■ EXERCISE INSTRUCTIONS:
Reproduce every line below exactly as written; do not include the images.

INFORMATION PROVIDED Start Marker

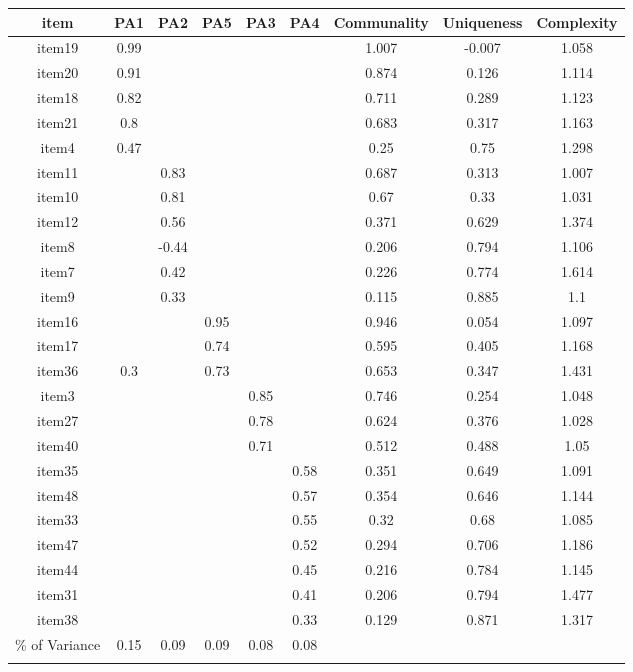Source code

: \documentclass[
  english,
  man]{apa6}
\begin{document}
\begin{appendix}
\begin{table}[h]
\begin{center}
\begin{threeparttable}
{\begin{tabular}{ccccccccc}
\toprule
item & \multicolumn{1}{c}{PA1} & \multicolumn{1}{c}{PA2} & \multicolumn{1}{c}{PA5} & \multicolumn{1}{c}{PA3} & \multicolumn{1}{c}{PA4} & \multicolumn{1}{c}{Communality} & \multicolumn{1}{c}{Uniqueness} & \multicolumn{1}{c}{Complexity}\\
\midrule
item19 & 0.99 &  &  &  &  & 1.007 & -0.007 & 1.058\\
item20 & 0.91 &  &  &  &  & 0.874 & 0.126 & 1.114\\
item18 & 0.82 &  &  &  &  & 0.711 & 0.289 & 1.123\\
item21 & 0.8 &  &  &  &  & 0.683 & 0.317 & 1.163\\
item4 & 0.47 &  &  &  &  & 0.25 & 0.75 & 1.298\\
item11 &  & 0.83 &  &  &  & 0.687 & 0.313 & 1.007\\
item10 &  & 0.81 &  &  &  & 0.67 & 0.33 & 1.031\\
item12 &  & 0.56 &  &  &  & 0.371 & 0.629 & 1.374\\
item8 &  & -0.44 &  &  &  & 0.206 & 0.794 & 1.106\\
item7 &  & 0.42 &  &  &  & 0.226 & 0.774 & 1.614\\
item9 &  & 0.33 &  &  &  & 0.115 & 0.885 & 1.1\\
item16 &  &  & 0.95 &  &  & 0.946 & 0.054 & 1.097\\
item17 &  &  & 0.74 &  &  & 0.595 & 0.405 & 1.168\\
item36 & 0.3 &  & 0.73 &  &  & 0.653 & 0.347 & 1.431\\
item3 &  &  &  & 0.85 &  & 0.746 & 0.254 & 1.048\\
item27 &  &  &  & 0.78 &  & 0.624 & 0.376 & 1.028\\
item40 &  &  &  & 0.71 &  & 0.512 & 0.488 & 1.05\\
item35 &  &  &  &  & 0.58 & 0.351 & 0.649 & 1.091\\
item48 &  &  &  &  & 0.57 & 0.354 & 0.646 & 1.144\\
item33 &  &  &  &  & 0.55 & 0.32 & 0.68 & 1.085\\
item47 &  &  &  &  & 0.52 & 0.294 & 0.706 & 1.186\\
item44 &  &  &  &  & 0.45 & 0.216 & 0.784 & 1.145\\
item31 &  &  &  &  & 0.41 & 0.206 & 0.794 & 1.477\\
item38 &  &  &  &  & 0.33 & 0.129 & 0.871 & 1.317\\
\% of Variance & 0.15 & 0.09 & 0.09 & 0.08 & 0.08 &  &  & \\
\bottomrule
\addlinespace
\end{tabular}

}
\end{threeparttable}
\end{center}
\end{table}
\end{appendix}
\end{document}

INFORMATION PROVIDED End Marker

■ RESULT OF THE EXERCISE:
Source code

: \documentclass[
  english,
  man]{apa6}
\begin{document}
\begin{appendix}
\begin{table}[h]
\begin{center}
\begin{threeparttable}
{\begin{tabular}{ccccccccc}
\toprule
item & \multicolumn{1}{c}{PA1} & \multicolumn{1}{c}{PA2} & \multicolumn{1}{c}{PA5} & \multicolumn{1}{c}{PA3} & \multicolumn{1}{c}{PA4} & \multicolumn{1}{c}{Communality} & \multicolumn{1}{c}{Uniqueness} & \multicolumn{1}{c}{Complexity}\\
\midrule
item19 & 0.99 &  &  &  &  & 1.007 & -0.007 & 1.058\\
item20 & 0.91 &  &  &  &  & 0.874 & 0.126 & 1.114\\
item18 & 0.82 &  &  &  &  & 0.711 & 0.289 & 1.123\\
item21 & 0.8 &  &  &  &  & 0.683 & 0.317 & 1.163\\
item4 & 0.47 &  &  &  &  & 0.25 & 0.75 & 1.298\\
item11 &  & 0.83 &  &  &  & 0.687 & 0.313 & 1.007\\
item10 &  & 0.81 &  &  &  & 0.67 & 0.33 & 1.031\\
item12 &  & 0.56 &  &  &  & 0.371 & 0.629 & 1.374\\
item8 &  & -0.44 &  &  &  & 0.206 & 0.794 & 1.106\\
item7 &  & 0.42 &  &  &  & 0.226 & 0.774 & 1.614\\
item9 &  & 0.33 &  &  &  & 0.115 & 0.885 & 1.1\\
item16 &  &  & 0.95 &  &  & 0.946 & 0.054 & 1.097\\
item17 &  &  & 0.74 &  &  & 0.595 & 0.405 & 1.168\\
item36 & 0.3 &  & 0.73 &  &  & 0.653 & 0.347 & 1.431\\
item3 &  &  &  & 0.85 &  & 0.746 & 0.254 & 1.048\\
item27 &  &  &  & 0.78 &  & 0.624 & 0.376 & 1.028\\
item40 &  &  &  & 0.71 &  & 0.512 & 0.488 & 1.05\\
item35 &  &  &  &  & 0.58 & 0.351 & 0.649 & 1.091\\
item48 &  &  &  &  & 0.57 & 0.354 & 0.646 & 1.144\\
item33 &  &  &  &  & 0.55 & 0.32 & 0.68 & 1.085\\
item47 &  &  &  &  & 0.52 & 0.294 & 0.706 & 1.186\\
item44 &  &  &  &  & 0.45 & 0.216 & 0.784 & 1.145\\
item31 &  &  &  &  & 0.41 & 0.206 & 0.794 & 1.477\\
item38 &  &  &  &  & 0.33 & 0.129 & 0.871 & 1.317\\
\% of Variance & 0.15 & 0.09 & 0.09 & 0.08 & 0.08 &  &  & \\
\bottomrule
\addlinespace
\end{tabular}

}
\end{threeparttable}
\end{center}
\end{table}
\end{appendix}
\end{document}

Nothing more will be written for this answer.